BRIEF:
Which lines of the records contain the word "sequences"? Copy each one.

[Stored data]

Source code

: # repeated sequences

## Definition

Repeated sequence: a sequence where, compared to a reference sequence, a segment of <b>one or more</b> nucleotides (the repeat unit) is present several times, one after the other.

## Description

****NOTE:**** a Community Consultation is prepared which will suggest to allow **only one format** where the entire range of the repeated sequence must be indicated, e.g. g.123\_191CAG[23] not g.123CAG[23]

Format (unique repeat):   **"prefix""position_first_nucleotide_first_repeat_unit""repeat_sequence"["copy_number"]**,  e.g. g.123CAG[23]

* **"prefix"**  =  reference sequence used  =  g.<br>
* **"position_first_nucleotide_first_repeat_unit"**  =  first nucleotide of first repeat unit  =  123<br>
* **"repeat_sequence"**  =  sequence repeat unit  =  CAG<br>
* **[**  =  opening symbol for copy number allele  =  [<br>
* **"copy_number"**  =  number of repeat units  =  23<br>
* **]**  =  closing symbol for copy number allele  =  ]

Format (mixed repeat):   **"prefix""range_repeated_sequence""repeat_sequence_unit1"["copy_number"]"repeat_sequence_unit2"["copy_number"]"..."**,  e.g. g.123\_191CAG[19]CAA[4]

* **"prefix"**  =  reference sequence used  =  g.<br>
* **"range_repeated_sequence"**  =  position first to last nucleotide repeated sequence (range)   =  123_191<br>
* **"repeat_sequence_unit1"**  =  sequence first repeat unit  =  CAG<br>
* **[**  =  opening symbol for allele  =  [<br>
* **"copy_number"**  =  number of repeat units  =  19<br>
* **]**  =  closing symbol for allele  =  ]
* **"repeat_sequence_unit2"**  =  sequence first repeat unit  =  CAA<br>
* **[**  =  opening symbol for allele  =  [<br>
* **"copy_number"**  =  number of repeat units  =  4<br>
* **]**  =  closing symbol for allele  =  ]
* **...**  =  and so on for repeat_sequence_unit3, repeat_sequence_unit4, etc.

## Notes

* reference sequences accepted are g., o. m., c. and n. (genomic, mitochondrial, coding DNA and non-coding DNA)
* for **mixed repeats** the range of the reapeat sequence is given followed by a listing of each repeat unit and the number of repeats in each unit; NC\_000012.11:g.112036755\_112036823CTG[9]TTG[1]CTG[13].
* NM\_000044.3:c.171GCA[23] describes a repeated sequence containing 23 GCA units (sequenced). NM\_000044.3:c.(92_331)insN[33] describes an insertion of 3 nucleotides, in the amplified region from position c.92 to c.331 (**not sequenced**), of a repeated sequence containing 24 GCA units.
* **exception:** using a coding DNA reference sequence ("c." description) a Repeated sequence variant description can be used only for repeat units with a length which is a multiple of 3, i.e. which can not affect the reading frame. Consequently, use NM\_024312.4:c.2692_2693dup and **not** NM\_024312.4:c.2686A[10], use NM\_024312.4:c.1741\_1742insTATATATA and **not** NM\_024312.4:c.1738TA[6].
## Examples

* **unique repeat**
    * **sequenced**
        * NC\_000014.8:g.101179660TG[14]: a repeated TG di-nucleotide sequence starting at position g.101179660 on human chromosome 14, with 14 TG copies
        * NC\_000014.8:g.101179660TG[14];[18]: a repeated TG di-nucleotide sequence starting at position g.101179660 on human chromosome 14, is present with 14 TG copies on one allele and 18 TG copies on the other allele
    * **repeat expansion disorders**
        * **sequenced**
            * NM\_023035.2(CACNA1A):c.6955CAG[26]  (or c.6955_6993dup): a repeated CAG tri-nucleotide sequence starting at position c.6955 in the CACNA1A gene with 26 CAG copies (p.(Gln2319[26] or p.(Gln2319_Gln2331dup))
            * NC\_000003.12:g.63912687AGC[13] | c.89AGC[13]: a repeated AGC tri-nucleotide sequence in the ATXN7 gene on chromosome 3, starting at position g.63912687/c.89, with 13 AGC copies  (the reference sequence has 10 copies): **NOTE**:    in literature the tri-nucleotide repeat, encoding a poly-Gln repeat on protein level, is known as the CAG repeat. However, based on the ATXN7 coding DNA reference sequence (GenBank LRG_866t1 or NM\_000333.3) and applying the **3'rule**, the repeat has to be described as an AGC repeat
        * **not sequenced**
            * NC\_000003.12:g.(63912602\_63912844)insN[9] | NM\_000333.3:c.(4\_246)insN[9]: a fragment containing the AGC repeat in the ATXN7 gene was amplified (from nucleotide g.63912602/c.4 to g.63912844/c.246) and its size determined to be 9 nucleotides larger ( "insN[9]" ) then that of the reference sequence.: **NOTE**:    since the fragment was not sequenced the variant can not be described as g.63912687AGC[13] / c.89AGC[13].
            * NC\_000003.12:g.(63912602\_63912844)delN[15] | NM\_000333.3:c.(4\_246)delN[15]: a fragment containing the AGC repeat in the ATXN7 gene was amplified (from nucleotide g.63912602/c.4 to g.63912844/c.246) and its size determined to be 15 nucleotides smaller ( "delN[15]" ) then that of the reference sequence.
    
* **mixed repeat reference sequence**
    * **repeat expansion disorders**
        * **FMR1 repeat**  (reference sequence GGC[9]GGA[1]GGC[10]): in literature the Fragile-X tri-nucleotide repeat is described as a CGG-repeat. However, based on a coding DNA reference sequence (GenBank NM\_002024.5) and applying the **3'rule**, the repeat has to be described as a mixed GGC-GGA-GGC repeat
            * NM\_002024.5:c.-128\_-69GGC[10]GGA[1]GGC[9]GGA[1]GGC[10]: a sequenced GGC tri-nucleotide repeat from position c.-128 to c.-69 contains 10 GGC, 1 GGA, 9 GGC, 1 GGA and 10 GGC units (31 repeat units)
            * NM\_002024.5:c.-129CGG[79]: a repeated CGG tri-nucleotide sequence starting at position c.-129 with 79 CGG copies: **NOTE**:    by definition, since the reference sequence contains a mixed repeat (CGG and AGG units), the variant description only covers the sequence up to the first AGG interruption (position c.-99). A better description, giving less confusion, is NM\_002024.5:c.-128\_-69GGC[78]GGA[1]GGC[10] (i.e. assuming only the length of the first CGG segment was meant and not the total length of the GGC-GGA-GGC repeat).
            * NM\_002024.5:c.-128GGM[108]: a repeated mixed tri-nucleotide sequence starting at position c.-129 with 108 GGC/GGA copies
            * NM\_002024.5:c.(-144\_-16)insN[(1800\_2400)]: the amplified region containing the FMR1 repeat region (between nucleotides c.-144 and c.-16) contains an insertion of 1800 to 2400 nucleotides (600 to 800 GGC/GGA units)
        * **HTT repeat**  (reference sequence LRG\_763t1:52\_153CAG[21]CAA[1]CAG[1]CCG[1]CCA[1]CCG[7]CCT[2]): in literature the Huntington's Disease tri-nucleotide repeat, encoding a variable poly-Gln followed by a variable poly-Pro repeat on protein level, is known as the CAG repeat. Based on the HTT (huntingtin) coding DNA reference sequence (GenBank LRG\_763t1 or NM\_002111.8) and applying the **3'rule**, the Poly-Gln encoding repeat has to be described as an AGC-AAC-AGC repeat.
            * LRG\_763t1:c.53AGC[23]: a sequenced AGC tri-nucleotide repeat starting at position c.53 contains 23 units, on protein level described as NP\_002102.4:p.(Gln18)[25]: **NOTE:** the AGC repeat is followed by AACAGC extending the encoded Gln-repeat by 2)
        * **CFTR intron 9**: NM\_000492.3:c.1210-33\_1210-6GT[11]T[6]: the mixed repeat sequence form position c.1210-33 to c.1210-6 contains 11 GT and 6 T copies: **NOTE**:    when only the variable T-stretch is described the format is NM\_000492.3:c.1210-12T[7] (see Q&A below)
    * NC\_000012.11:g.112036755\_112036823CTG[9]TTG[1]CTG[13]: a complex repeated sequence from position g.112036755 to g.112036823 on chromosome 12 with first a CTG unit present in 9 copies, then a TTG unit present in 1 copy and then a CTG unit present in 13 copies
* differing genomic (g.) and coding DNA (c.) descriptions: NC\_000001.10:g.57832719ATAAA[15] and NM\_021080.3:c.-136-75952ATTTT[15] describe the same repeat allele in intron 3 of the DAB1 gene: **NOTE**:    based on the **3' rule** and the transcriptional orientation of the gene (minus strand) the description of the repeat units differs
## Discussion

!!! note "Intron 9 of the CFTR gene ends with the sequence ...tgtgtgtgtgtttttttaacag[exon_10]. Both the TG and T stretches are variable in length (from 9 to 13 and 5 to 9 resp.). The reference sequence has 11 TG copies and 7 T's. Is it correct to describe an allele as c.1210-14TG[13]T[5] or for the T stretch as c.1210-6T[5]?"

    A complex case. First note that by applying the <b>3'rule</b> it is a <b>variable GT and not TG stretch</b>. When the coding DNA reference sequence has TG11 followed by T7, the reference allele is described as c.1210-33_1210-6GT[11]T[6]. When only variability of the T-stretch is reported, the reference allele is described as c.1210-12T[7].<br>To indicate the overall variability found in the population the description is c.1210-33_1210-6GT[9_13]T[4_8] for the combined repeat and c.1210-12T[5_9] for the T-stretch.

TASK ANSWER:
: # repeated sequences
* reference sequences accepted are g., o. m., c. and n. (genomic, mitochondrial, coding DNA and non-coding DNA)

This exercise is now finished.